DAVID GREENE, HOST:
At last night's White House Task Force briefing, a scientist from the Department of Homeland Security unveiled some preliminary research suggesting that heat and humidity might kill the coronavirus. The scientist, Bill Bryan, unveiled the research but urged caution saying they don't know for sure if that will happen with COVID-19, and he said it would be irresponsible to say that the summer is going to totally kill the virus.
NOEL KING, HOST:
Yeah. And then President Trump suggested that powerful lights and disinfectants to clean the lungs might also kill the virus.
(SOUNDBITE OF ARCHIVED RECORDING)
PRESIDENT DONALD TRUMP: So supposing we hit the body with a tremendous - whether it's ultraviolet or just very powerful light. And I think you said that hasn't been checked but you're going to test it. And then I said, supposing you brought the light inside the body, you can - which you can do either through the skin or in some other way. And I think you said you're going to test that, too. Sounds interesting. Right and then I see the disinfectant where it knocks it out in a minute - one minute. And is there a way we can do something like that by injection inside or almost a cleaning because you see, it gets in the lungs and it does a tremendous number on the lungs. So it'd be interesting to check that. So that - you're going to have to use medical doctors with - but it sounds interesting to me.

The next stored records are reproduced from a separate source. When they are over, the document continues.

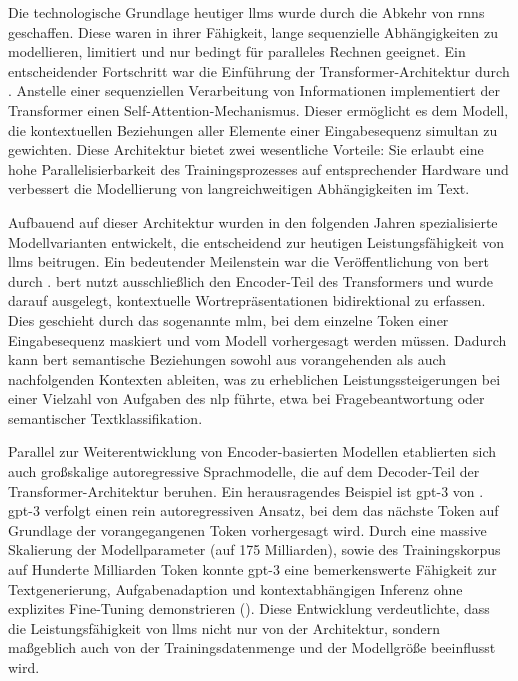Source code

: Die technologische Grundlage heutiger \glspl{llm} wurde durch die Abkehr von \glspl{rnn} geschaffen.
Diese waren in ihrer Fähigkeit, lange sequenzielle Abhängigkeiten zu modellieren, limitiert und nur bedingt für paralleles Rechnen geeignet\autocite{vaswani_attention_2023}.
Ein entscheidender Fortschritt war die Einführung der Transformer-Architektur durch \citeauthor{vaswani_attention_2023}.
Anstelle einer sequenziellen Verarbeitung von Informationen implementiert der Transformer einen Self-Attention-Mechanismus.
Dieser ermöglicht es dem Modell, die kontextuellen Beziehungen aller Elemente einer Eingabesequenz simultan zu gewichten.
Diese Architektur bietet zwei wesentliche Vorteile: Sie erlaubt eine hohe Parallelisierbarkeit des Trainingsprozesses auf entsprechender Hardware und verbessert die Modellierung von langreichweitigen Abhängigkeiten im Text\autocite{vaswani_attention_2023}.

Aufbauend auf dieser Architektur wurden in den folgenden Jahren spezialisierte Modellvarianten entwickelt, die entscheidend zur heutigen Leistungsfähigkeit von \glspl{llm} beitrugen.
Ein bedeutender Meilenstein war die Veröffentlichung von \gls{bert} durch \citeauthor{devlin_bert_2019}\autocite{devlin_bert_2019}.
\gls{bert} nutzt ausschließlich den Encoder-Teil des Transformers und wurde darauf ausgelegt, kontextuelle Wortrepräsentationen bidirektional zu erfassen.
Dies geschieht durch das sogenannte \gls{mlm}, bei dem einzelne Token einer Eingabesequenz maskiert und vom Modell vorhergesagt werden müssen.
Dadurch kann \gls{bert} semantische Beziehungen sowohl aus vorangehenden als auch nachfolgenden Kontexten ableiten, was zu erheblichen Leistungssteigerungen bei einer Vielzahl von Aufgaben des \gls{nlp} führte, etwa bei Fragebeantwortung oder semantischer Textklassifikation\autocite{devlin_bert_2019}.

Parallel zur Weiterentwicklung von Encoder-basierten Modellen etablierten sich auch großskalige autoregressive Sprachmodelle, die auf dem Decoder-Teil der Transformer-Architektur beruhen.
Ein herausragendes Beispiel ist \gls{gpt}-3 von \citeauthor{brown_language_2020}\autocite{brown_language_2020}.
\gls{gpt}-3 verfolgt einen rein autoregressiven Ansatz, bei dem das nächste Token auf Grundlage der vorangegangenen Token vorhergesagt wird.
Durch eine massive Skalierung der Modellparameter (auf 175 Milliarden), sowie des Trainingskorpus auf Hunderte Milliarden Token konnte \gls{gpt}-3 eine bemerkenswerte Fähigkeit zur Textgenerierung, Aufgabenadaption und kontextabhängigen Inferenz ohne explizites Fine-Tuning demonstrieren ().
Diese Entwicklung verdeutlichte, dass die Leistungsfähigkeit von \glspl{llm} nicht nur von der Architektur, sondern maßgeblich auch von der Trainingsdatenmenge und der Modellgröße beeinflusst wird.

KING: The medical community, on the other hand, doesn't like this. Dr. Vin Gupta, a pulmonologist at the University of Washington says injecting or ingesting any type of cleaning product into your body is irresponsible and dangerous. He and others are clearly worried that people listening to these briefings are going to act on what the president says.
GREENE: Now, the president's comments come as a handful of states are moving towards partially reopening their economies. This is of course trying to strike a balance between health concerns and a desperate need to get back to business. Paul Romer is a Nobel Prize-winning economist at New York University, and he has a new plan to reopen the country. The three main points - test everyone to find out who is infectious; only isolate infectious people; retest everyone as often as every two weeks.

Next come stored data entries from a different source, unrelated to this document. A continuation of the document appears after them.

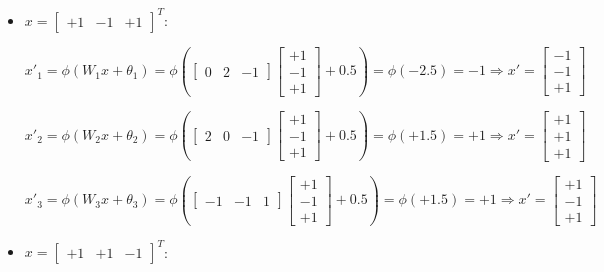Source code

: \documentclass[letterpaper,headings=standardclasses]{scrartcl}
\begin{document}
\begin{itemize}
\item $x = [\begin{matrix} +1 & -1 & +1 \end{matrix}]^T$:

$$ x'_{1} = \phi(W_1 x + \theta_1) = \phi \left( \left[ \begin{matrix} 0 & 2 & -1 \end{matrix} \right] \left[ \begin{matrix} +1 \\ -1 \\ +1 \end{matrix} \right] + 0.5 \right) = \phi \left( -2.5 \right) = -1 \Rightarrow x' = \left[ \begin{matrix} -1 \\ -1 \\ +1 \end{matrix} \right] $$

$$ x'_{2} = \phi(W_2 x + \theta_2) = \phi \left( \left[ \begin{matrix} 2 & 0 & -1 \end{matrix} \right] \left[ \begin{matrix} +1 \\ -1 \\ +1 \end{matrix} \right] + 0.5 \right) = \phi \left( +1.5 \right) = +1 \Rightarrow x' = \left[ \begin{matrix} +1 \\ +1 \\ +1 \end{matrix} \right] $$

$$ x'_{3} = \phi(W_3 x + \theta_3) = \phi \left( \left[ \begin{matrix} -1 & -1 & 1 \end{matrix} \right] \left[ \begin{matrix} +1 \\ -1 \\ +1 \end{matrix} \right] + 0.5 \right) = \phi \left( +1.5 \right) = +1 \Rightarrow x' = \left[ \begin{matrix} +1 \\ -1 \\ +1 \end{matrix} \right] $$

\item $x = [\begin{matrix} +1 & +1 & -1 \end{matrix}]^T$:


\end{itemize}
\end{document}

And professor Romer joins me now on Skype. Thanks for being here.
PAUL ROMER: Great to be here.
GREENE: So you call this plan the Roadmap to Responsibly Reopen America. Why is this the right approach over others?

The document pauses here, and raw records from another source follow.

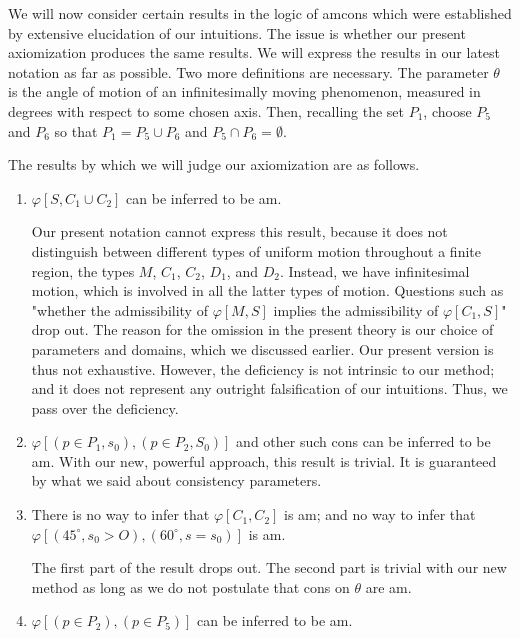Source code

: \documentclass[10pt,twoside,draft]{memoir}
\newcommand{\greater}{>}
\begin{document}
{{{{We will now consider certain results in the logic of amcons which were 
established by extensive elucidation of our intuitions. The issue is whether 
our present axiomization produces the same results. We will express the 
results in our latest notation as far as possible. Two more definitions are 
necessary. The parameter $\theta$ is the angle of motion of an infinitesimally 
moving phenomenon, measured in degrees with respect to some chosen axis. 
Then, recalling the set $P_1$, choose $P_5$ and $P_6$ so that $P_1=P_5\cup P_6$ and 
$P_5\cap P_6=\emptyset$. 

The results by which we will judge our axiomization are as follows. 

\begin{enumerate} %

	\item $\varphi[S, C_1\cup C_2]$ can be inferred to be am. 

Our present notation cannot express this result, because it does not 
distinguish between different types of uniform motion throughout a finite 
region, \ie the types $M$, $C_1$, $C_2$, $D_1$, and $D_2$. Instead, we have infinitesimal 
motion, which is involved in all the latter types of motion. Questions such as 
"whether the admissibility of $\varphi[M,S]$ implies the admissibility of $\varphi[C_1,S]$" 
drop out. The reason for the omission in the present theory is our choice of 
parameters and domains, which we discussed earlier. Our present version is 
thus not exhaustive. However, the deficiency is not intrinsic to our method; 
and it does not represent any outright falsification of our intuitions. Thus, 
we pass over the deficiency. 

\item $\varphi[(p\in P_1,s_0),(p\in P_2,S_0)]$ and other such cons can be inferred to be am. 
With our new, powerful approach, this result is trivial. It is guaranteed by 
what we said about consistency parameters. 

\item There is no way to infer that $\varphi[C_1,C_2]$ is am; and no way to infer that 
$\varphi[(45^\circ,s_0\greater O),(60^\circ,s=s_0)]$ is am. 

The first part of the result drops out. The second part is trivial with our new 
method as long as we do not postulate that cons on $\theta$ are am. 

\item $\varphi[(p\in P_2),(p\in P_5)]$ can be inferred to be am. 


\end{enumerate}}}}}
\end{document}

ROMER: This is the approach that saves us from two really horrific alternatives. One is that we just surrender and let the virus follow its course that would kill about a million people in the United States. The other is we stick with lockdown policies that are causing an economic catastrophe that is worse than what we experienced in the 1930s. Some people have been so desperate that they've said, well, what if we have kind of depression that we turn on and off? We lock down; we let go. You know, more people die, then we lock down again. This is madness. The only thing we need to do is figure out who's infectious and then isolate them instead of following the lockdown policy of isolating everybody because we don't know who's infectious.
GREENE: Why are you so confident that it is even possible to make sure that you know who is infectious? I mean, in the entire population, there's been such a problem getting enough testing as it is so far.
ROMER: Yeah. That's a great question. Many people don't understand my confidence, and the confidence comes from careful attention to how horrific the alternatives are. And if there's something that's hard to do - imagine it was like getting in shape or losing weight - but the alternative was something horrific, you'd do that thing. You'd get in shape; you'd lose the weight. We know how to do tests. We know how to scale this up. If it helps us avoid such terrible alternatives, we will do it. I'm absolutely confident the nation will do it. And it's only denial and wishful thinking that's helping people avoid confronting how terrible the alternatives are that's causing the delay we're now going through.
GREENE: I mean, one detail you note in your roadmap is that the FDA would need to remove some regulations in order to get enough tests out there. But I mean, the FDA has already said that some of the early tests were ineffective due to poor laboratory practices. So isn't it possible that removing some regulations would make more unreliable tests get out there?
ROMER: Yeah. There's a hidden resource that the United States can tap, which is the strength of its academic laboratories. There are a set of tests that have been produced by firms. And frankly, there's a bunch of opportunists in that world. They're selling these antibody tests. There's a real problem there. FDA screening might serve a useful function. But the kind of molecular or PCR virus tests that can catch people early on when they're - they don't have symptoms yet but they're still spreading the virus, the organizations that can scale up and do those tests are university laboratories. And we don't face the same kind of problems about grifters trying to make a fast buck if we devote enough resources to help these laboratories scale up and give us the tests we need.
GREENE: In just the few seconds we have left, I mean realistically, how quickly could you get a program like this into place that you think would still protect people and prevent this disease from coming back and surging again?
ROMER: There's a paper where the authors say that a single lab could use technologies they already know to produce millions of tests a day. I think I take them seriously. I think we could get to this point within a couple of months. But suppose I'm wrong. Suppose we create a big incentive and it takes us four months or six months. It'd still be a lot better to be able to isolate just a small number of people this summer instead of still trying to isolate everybody.
GREENE: Paul Romer, an economist at New York University. Thank you so much, professor. We really appreciate it.